Dataset records:
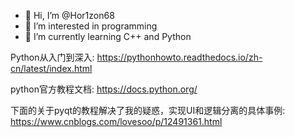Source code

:- 👋 Hi, I’m @Hor1zon68
- 👀 I’m interested in programming
- 🌱 I’m currently learning C++ and Python

Python从入门到深入:
https://pythonhowto.readthedocs.io/zh-cn/latest/index.html

python官方教程文档:
https://docs.python.org/

下面的关于pyqt的教程解决了我的疑惑，实现UI和逻辑分离的具体事例:
https://www.cnblogs.com/lovesoo/p/12491361.html
<!---
yue-xin-li/yue-xin-li is a ✨ special ✨ repository because its `README.md` (this file) appears on your GitHub profile.
You can click the Preview link to take a look at your changes.
--->
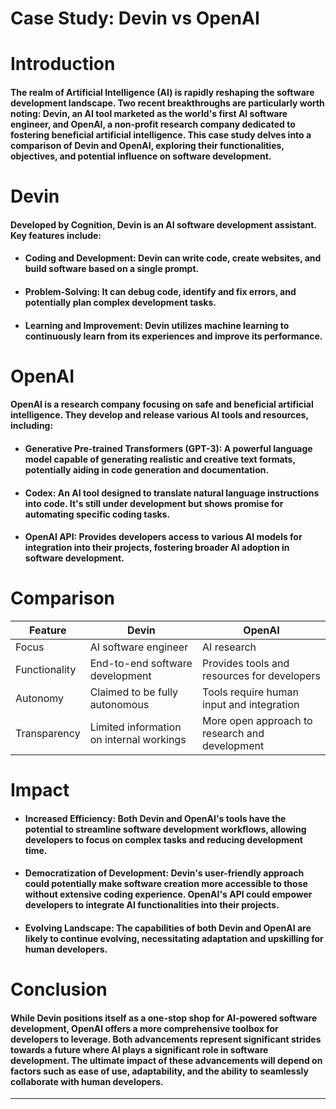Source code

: # Case Study: Devin vs OpenAI 

# **Introduction**

#### The realm of Artificial Intelligence (AI) is rapidly reshaping the software development landscape. Two recent breakthroughs are particularly worth noting: Devin, an AI tool marketed as the world's first AI software engineer, and OpenAI, a non-profit research company dedicated to fostering beneficial artificial intelligence. This case study delves into a comparison of Devin and OpenAI, exploring their functionalities, objectives, and potential influence on software development.


# **Devin**

#### Developed by Cognition, Devin is an AI software development assistant. Key features include:

- #### Coding and Development: Devin can write code, create websites, and build software based on a single prompt.
- #### Problem-Solving: It can debug code, identify and fix errors, and potentially plan complex development tasks.
- #### Learning and Improvement: Devin utilizes machine learning to continuously learn from its experiences and improve its performance.



# **OpenAI**

#### OpenAI is a research company focusing on safe and beneficial artificial intelligence. They develop and release various AI tools and resources, including:

- #### Generative Pre-trained Transformers (GPT-3): A powerful language model capable of generating realistic and creative text formats, potentially aiding in code generation and documentation.
- #### Codex: An AI tool designed to translate natural language instructions into code. It's still under development but shows promise for automating specific coding tasks.
- #### OpenAI API: Provides developers access to various AI models for integration into their projects, fostering broader AI adoption in software development.



# **Comparison**

| Feature |	Devin |	OpenAI |
|--------- |---------  |--------- |
| Focus |	AI software engineer|	AI research
|Functionality|	End-to-end software development|	Provides tools and resources for developers
|Autonomy|	Claimed to be fully autonomous|	Tools require human input and integration
Transparency|	Limited information on internal workings|	More open approach to research and development



# **Impact**

- #### Increased Efficiency: Both Devin and OpenAI's tools have the potential to streamline software development workflows, allowing developers to focus on complex tasks and reducing development time.
- #### Democratization of Development: Devin's user-friendly approach could potentially make software creation more accessible to those without extensive coding experience. OpenAI's API could empower developers to integrate AI functionalities into their projects.
- #### Evolving Landscape: The capabilities of both Devin and OpenAI are likely to continue evolving, necessitating adaptation and upskilling for human developers.

# **Conclusion**

#### While Devin positions itself as a one-stop shop for AI-powered software development, OpenAI offers a more comprehensive toolbox for developers to leverage. Both advancements represent significant strides towards a future where AI plays a significant role in software development.  The ultimate impact of these advancements will depend on factors such as ease of use, adaptability, and the ability to seamlessly collaborate with human developers.
---------



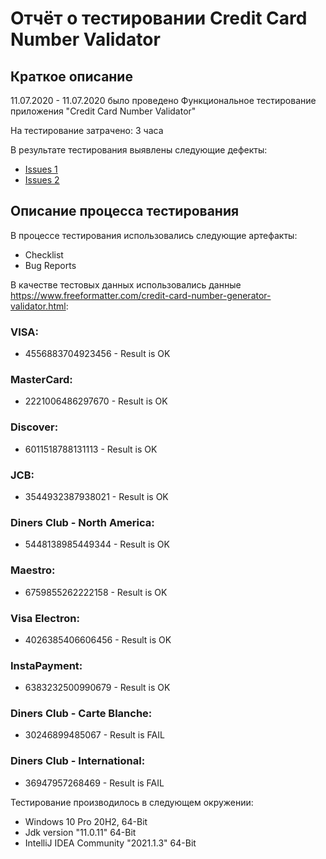 # Отчёт о тестировании Credit Card Number Validator

## Краткое описание

11.07.2020 - 11.07.2020 было проведено Функциональное тестирование приложения "Credit Card Number Validator"

На тестирование затрачено: 3 часа

В результате тестирования выявлены следующие дефекты:
* [Issues 1](https://github.com/Shirmalov/Homework-1.1/issues/1)
* [Issues 2](https://github.com/Shirmalov/Homework-1.1/issues/2)

## Описание процесса тестирования

В процессе тестирования использовались следующие артефакты:
* Checklist
* Bug Reports

В качестве тестовых данных использовались данные <https://www.freeformatter.com/credit-card-number-generator-validator.html>:

### VISA:
* 4556883704923456 - Result is OK
### MasterCard:
* 2221006486297670 - Result is OK
### Discover:
* 6011518788131113 - Result is OK
### JCB:
* 3544932387938021 - Result is OK
### Diners Club - North America:
* 5448138985449344 - Result is OK
### Maestro:
* 6759855262222158 - Result is OK
### Visa Electron:
* 4026385406606456 - Result is OK
### InstaPayment:
* 6383232500990679 - Result is OK

### Diners Club - Carte Blanche:
* 30246899485067 - Result is FAIL
### Diners Club - International:
* 36947957268469 - Result is FAIL





Тестирование производилось в следующем окружении:
* Windows 10 Pro 20H2, 64-Bit
* Jdk version "11.0.11" 64-Bit
* IntelliJ IDEA Community "2021.1.3" 64-Bit

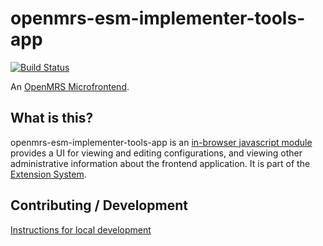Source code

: # openmrs-esm-implementer-tools-app
[![Build Status](https://travis-ci.org/openmrs/openmrs-implementer-tools-app.svg?branch=master)](https://travis-ci.org/openmrs/openmrs-esm-implementer-tools-app)

An [OpenMRS Microfrontend](https://wiki.openmrs.org/display/projects/Frontend+-+SPA+and+Microfrontends).

## What is this?

openmrs-esm-implementer-tools-app is an [in-browser javascript module](https://github.com/openmrs/openmrs-rfc-frontend/blob/master/text/0002-modules.md) provides a UI for
viewing and editing configurations, and viewing other administrative information
about the frontend application. It is part of the
[Extension System](https://github.com/openmrs/openmrs-rfc-frontend/pull/27/files).

## Contributing / Development

[Instructions for local development](https://wiki.openmrs.org/display/projects/Setup+local+development+environment+for+OpenMRS+SPA)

Assignment:
Give the records above again in full and exactly, but exclude every picture.

Worked solution:
Source code

:- 👋 Hi, I’m @Hor1zon68
- 👀 I’m interested in programming
- 🌱 I’m currently learning C++ and Python

Python从入门到深入:
https://pythonhowto.readthedocs.io/zh-cn/latest/index.html

python官方教程文档:
https://docs.python.org/

下面的关于pyqt的教程解决了我的疑惑，实现UI和逻辑分离的具体事例:
https://www.cnblogs.com/lovesoo/p/12491361.html
<!---
yue-xin-li/yue-xin-li is a ✨ special ✨ repository because its `README.md` (this file) appears on your GitHub profile.
You can click the Preview link to take a look at your changes.
--->
Source code

: # Case Study: Devin vs OpenAI 

# **Introduction**

#### The realm of Artificial Intelligence (AI) is rapidly reshaping the software development landscape. Two recent breakthroughs are particularly worth noting: Devin, an AI tool marketed as the world's first AI software engineer, and OpenAI, a non-profit research company dedicated to fostering beneficial artificial intelligence. This case study delves into a comparison of Devin and OpenAI, exploring their functionalities, objectives, and potential influence on software development.


# **Devin**

#### Developed by Cognition, Devin is an AI software development assistant. Key features include:

- #### Coding and Development: Devin can write code, create websites, and build software based on a single prompt.
- #### Problem-Solving: It can debug code, identify and fix errors, and potentially plan complex development tasks.
- #### Learning and Improvement: Devin utilizes machine learning to continuously learn from its experiences and improve its performance.



# **OpenAI**

#### OpenAI is a research company focusing on safe and beneficial artificial intelligence. They develop and release various AI tools and resources, including:

- #### Generative Pre-trained Transformers (GPT-3): A powerful language model capable of generating realistic and creative text formats, potentially aiding in code generation and documentation.
- #### Codex: An AI tool designed to translate natural language instructions into code. It's still under development but shows promise for automating specific coding tasks.
- #### OpenAI API: Provides developers access to various AI models for integration into their projects, fostering broader AI adoption in software development.



# **Comparison**

| Feature |	Devin |	OpenAI |
|--------- |---------  |--------- |
| Focus |	AI software engineer|	AI research
|Functionality|	End-to-end software development|	Provides tools and resources for developers
|Autonomy|	Claimed to be fully autonomous|	Tools require human input and integration
Transparency|	Limited information on internal workings|	More open approach to research and development



# **Impact**

- #### Increased Efficiency: Both Devin and OpenAI's tools have the potential to streamline software development workflows, allowing developers to focus on complex tasks and reducing development time.
- #### Democratization of Development: Devin's user-friendly approach could potentially make software creation more accessible to those without extensive coding experience. OpenAI's API could empower developers to integrate AI functionalities into their projects.
- #### Evolving Landscape: The capabilities of both Devin and OpenAI are likely to continue evolving, necessitating adaptation and upskilling for human developers.

# **Conclusion**

#### While Devin positions itself as a one-stop shop for AI-powered software development, OpenAI offers a more comprehensive toolbox for developers to leverage. Both advancements represent significant strides towards a future where AI plays a significant role in software development.  The ultimate impact of these advancements will depend on factors such as ease of use, adaptability, and the ability to seamlessly collaborate with human developers.
---------



 # Отчёт о тестировании Credit Card Number Validator

## Краткое описание

11.07.2020 - 11.07.2020 было проведено Функциональное тестирование приложения "Credit Card Number Validator"

На тестирование затрачено: 3 часа

В результате тестирования выявлены следующие дефекты:
* [Issues 1](https://github.com/Shirmalov/Homework-1.1/issues/1)
* [Issues 2](https://github.com/Shirmalov/Homework-1.1/issues/2)

## Описание процесса тестирования

В процессе тестирования использовались следующие артефакты:
* Checklist
* Bug Reports

В качестве тестовых данных использовались данные <https://www.freeformatter.com/credit-card-number-generator-validator.html>:

### VISA:
* 4556883704923456 - Result is OK
### MasterCard:
* 2221006486297670 - Result is OK
### Discover:
* 6011518788131113 - Result is OK
### JCB:
* 3544932387938021 - Result is OK
### Diners Club - North America:
* 5448138985449344 - Result is OK
### Maestro:
* 6759855262222158 - Result is OK
### Visa Electron:
* 4026385406606456 - Result is OK
### InstaPayment:
* 6383232500990679 - Result is OK

### Diners Club - Carte Blanche:
* 30246899485067 - Result is FAIL
### Diners Club - International:
* 36947957268469 - Result is FAIL





Тестирование производилось в следующем окружении:
* Windows 10 Pro 20H2, 64-Bit
* Jdk version "11.0.11" 64-Bit
* IntelliJ IDEA Community "2021.1.3" 64-Bit

Source code

: # openmrs-esm-implementer-tools-app
[![Build Status](https://travis-ci.org/openmrs/openmrs-implementer-tools-app.svg?branch=master)](https://travis-ci.org/openmrs/openmrs-esm-implementer-tools-app)

An [OpenMRS Microfrontend](https://wiki.openmrs.org/display/projects/Frontend+-+SPA+and+Microfrontends).

## What is this?

openmrs-esm-implementer-tools-app is an [in-browser javascript module](https://github.com/openmrs/openmrs-rfc-frontend/blob/master/text/0002-modules.md) provides a UI for
viewing and editing configurations, and viewing other administrative information
about the frontend application. It is part of the
[Extension System](https://github.com/openmrs/openmrs-rfc-frontend/pull/27/files).

## Contributing / Development

[Instructions for local development](https://wiki.openmrs.org/display/projects/Setup+local+development+environment+for+OpenMRS+SPA)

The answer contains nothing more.